Extended data figures and tables

Extended Data Figure 1 Design and optimization of the qRT–PCR assay to monitor APA of three test genes.

a, Schematic denotes the relative location of the common and distal primer annealing sites in each test gene and the approximate locations of the annotated proximal and distal poly(A) sites, depicted as pPAS and dPAS, respectively. The numbers demarcate where the 3′ UTR starts and ends according to ENSEMBL. b, Ethidium-stained agarose gel of RT–PCR products of equal cycle number from the different amplicons using HeLa cell mRNA. c, Both the common and distal cyclin D1 amplicons were cloned into the same pcDNA3 plasmid in tandem. Three dilutions of each plasmid were made and amplified individually with each amplicon in triplicate. The two lines on the graph depict the amplification curve for the common and distal amplicons. The expectation is that identical cycle threshold (CT) values should be attained for each, given that the PCR reactions were conducted using identical amounts of starting material. The average of three individual experiments is shown for each dilution and the average CT deviation of either amplicon at all of the dilutions was calculated as a correction factor. d, The experiment shown in c was repeated for DICER1 and TIMP2 to determine their respective correction factors, which was then applied to experiments shown in Fig. 1.

Extended Data Figure 2 Summary of RNA-seq alignment and reproducibility of PDUI and CFIm25-depletion-induced 3′ UTR shortening.
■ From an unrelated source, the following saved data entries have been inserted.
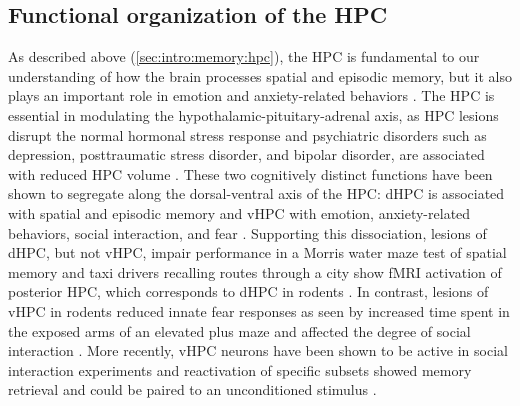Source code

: \subsection{Functional organization of the \acl{HPC}}
As described above (\autoref{sec:intro:memory:hpc}), the \ac{HPC} is fundamental to our understanding of how the brain processes spatial and episodic memory, but it also plays an important role in emotion and anxiety-related behaviors \citep{Fanselow2010}.
The \ac{HPC} is essential in modulating the hypothalamic-pituitary-adrenal axis, as \ac{HPC} lesions disrupt the normal hormonal stress response \citep{Jacobson1991} and psychiatric disorders such as depression, posttraumatic stress disorder, and bipolar disorder, are associated with reduced \ac{HPC} volume \citep{Fanselow2010}.
These two cognitively distinct functions have been shown to segregate along the dorsal-ventral axis of the \ac{HPC}: \ac{dHPC} is associated with spatial and episodic memory and \ac{vHPC} with emotion, anxiety-related behaviors, social interaction, and fear \citep{Moser1998, Fanselow2010, Strange2014}.
Supporting this dissociation, lesions of \ac{dHPC}, but not \ac{vHPC}, impair performance in a Morris water maze test of spatial memory \citep{Moser1995} and taxi drivers recalling routes through a city show \ac{fMRI} activation of posterior \ac{HPC}, which corresponds to \ac{dHPC} in rodents \citep{Maguire1997}.
In contrast, lesions of \ac{vHPC} in rodents reduced innate fear responses as seen by increased time spent in the exposed arms of an elevated plus maze and affected the degree of social interaction \citep{Fanselow2010, Strange2014}.
More recently, \ac{vHPC} neurons have been shown to be active in social interaction experiments and reactivation of specific subsets showed memory retrieval and could be paired to an unconditioned stimulus \citep{Okuyama2016}.

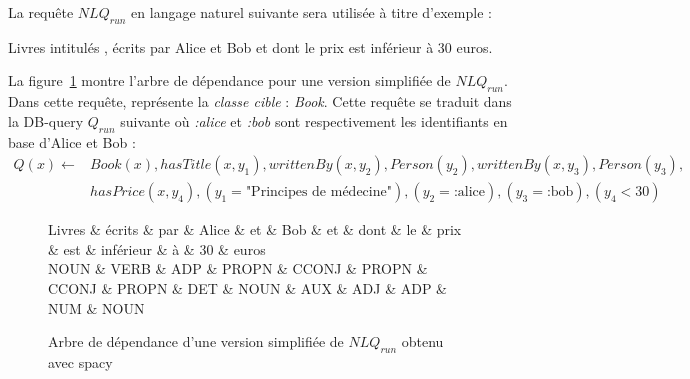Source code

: \begin{example}
    La requête $NLQ_{run}$ en langage naturel suivante sera utilisée à titre d'exemple :
    \begin{displayquote}
        Livres intitulés , écrits par Alice et Bob et dont le prix est inférieur à 30 euros.
    \end{displayquote}

    La figure~\ref{fig:nl-query:dep} montre l'arbre de dépendance pour une version simplifiée de $NLQ_{run}$.
    Dans cette requête,  représente la \emph{classe cible} : \emph{Book}.
    Cette requête se traduit dans la DB-query $Q_{run}$ suivante où \emph{:alice} et \emph{:bob} sont respectivement les identifiants en base d'Alice et Bob :
    \begin{equation*}
        \begin{split}
            Q(x) \leftarrow & Book(x), hasTitle(x, y_1), writtenBy(x, y_2), Person(y_2), writtenBy(x, y_3), Person(y_3),                      \\
                            & hasPrice(x, y_4), (y_1 = \text{"Principes de médecine"}), (y_2= \text{:alice}), (y_3 = \text{:bob}), (y_4 < 30)
        \end{split}
    \end{equation*}
\end{example}

\begin{figure}[htb]
    \tiny
    \centering
    \begin{adjustbox}{width=\linewidth}
        \begin{dependency}[theme=simple, edge horizontal padding=5ex, edge unit distance=1em, column sep=2em]
            \begin{deptext}
                Livres \& écrits \& par \& Alice \& et \& Bob \& et \& dont \& le \& prix \& est \& inférieur \& à \& 30 \& euros \\
                NOUN \& VERB \& ADP \& PROPN \& CCONJ \& PROPN \& CCONJ \& PROPN \& DET \& NOUN \& AUX \& ADJ \& ADP \& NUM \& NOUN \\
            \end{deptext}

        \end{dependency}
    \end{adjustbox}
    \caption[Arbre de dépendance d'une version simplifiée de $NLQ_{run}$]{Arbre de dépendance d'une version simplifiée de $NLQ_{run}$ obtenu avec \gls{spacy}}
    \label{fig:nl-query:dep}
\end{figure}

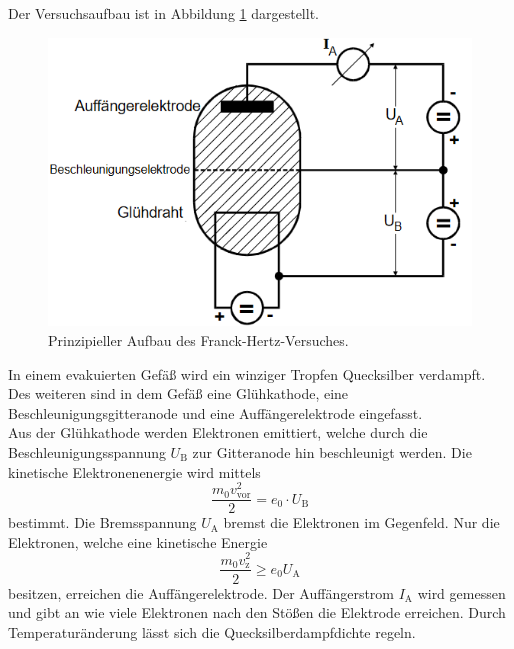 Der Versuchsaufbau ist in Abbildung \ref{fig:auft} dargestellt.
\begin{figure}
    \centering
    \caption{Prinzipieller Aufbau des Franck-Hertz-Versuches.\cite{v601}}
    \label{fig:auft}
    \includegraphics[width = 0.6 \textwidth]{pics/auft.png}
\end{figure}
In einem evakuierten Gefäß wird ein winziger Tropfen Quecksilber verdampft. Des weiteren sind in dem Gefäß eine Glühkathode, eine Beschleunigungsgitteranode und
eine Auffängerelektrode eingefasst. 
\\
Aus der Glühkathode werden Elektronen emittiert, welche durch die Beschleunigungsspannung $U_\text{B}$ zur Gitteranode hin beschleunigt werden.
Die kinetische Elektronenenergie wird mittels
\begin{equation}
    \frac{m_0 v_\text{vor}^2}{2} = e_0 \cdot U_\text{B}
\end{equation}
bestimmt. Die Bremsspannung $U_\text{A}$ bremst die Elektronen im Gegenfeld.
Nur die Elektronen, welche eine kinetische Energie
\begin{equation}
    \frac{m_0 v_\text{z}^2}{2} \geq e_0 U_\text{A}
\end{equation}
besitzen, erreichen die Auffängerelektrode. Der Auffängerstrom $I_\text{A}$ wird gemessen und gibt an wie viele Elektronen nach den Stößen die Elektrode erreichen.
Durch Temperaturänderung lässt sich die Quecksilberdampfdichte regeln.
a, RNA-seq read statistics of the four biologically independent experiments where HeLa cells were treated with either control siRNA (Control) or CFIm25 siRNA (CFIm25kD). Pie chart on the right represents genomic distribution of reads that were mapped to human genome hg19. The percentage was calculated by averaging all samples. CDS, coding region. b, Histogram of gene expression of RefSeq genes with fragments per kilobase of transcript sequence per million mapped paired-end reads (FPKM) no less than 1. c, Scatterplot of the two biological replicates for each condition with high Pearson correlation (r ≥ 0.9) demonstrating a high level of reproducibility between sample PDUI scores. Each dot represents the PDUI of a transcript. d, Genome browser screen images from four independent RNA-seq experiments. Each represents an independent biological sample where HeLa cells were transfected with either the control siRNA (Con.) or an siRNA that knocked down CFIm25. Both VMA21 and SPCS3 were found to undergo 3′ UTR shortening after CFIm25 knockdown whereas FHL1 was found not to change.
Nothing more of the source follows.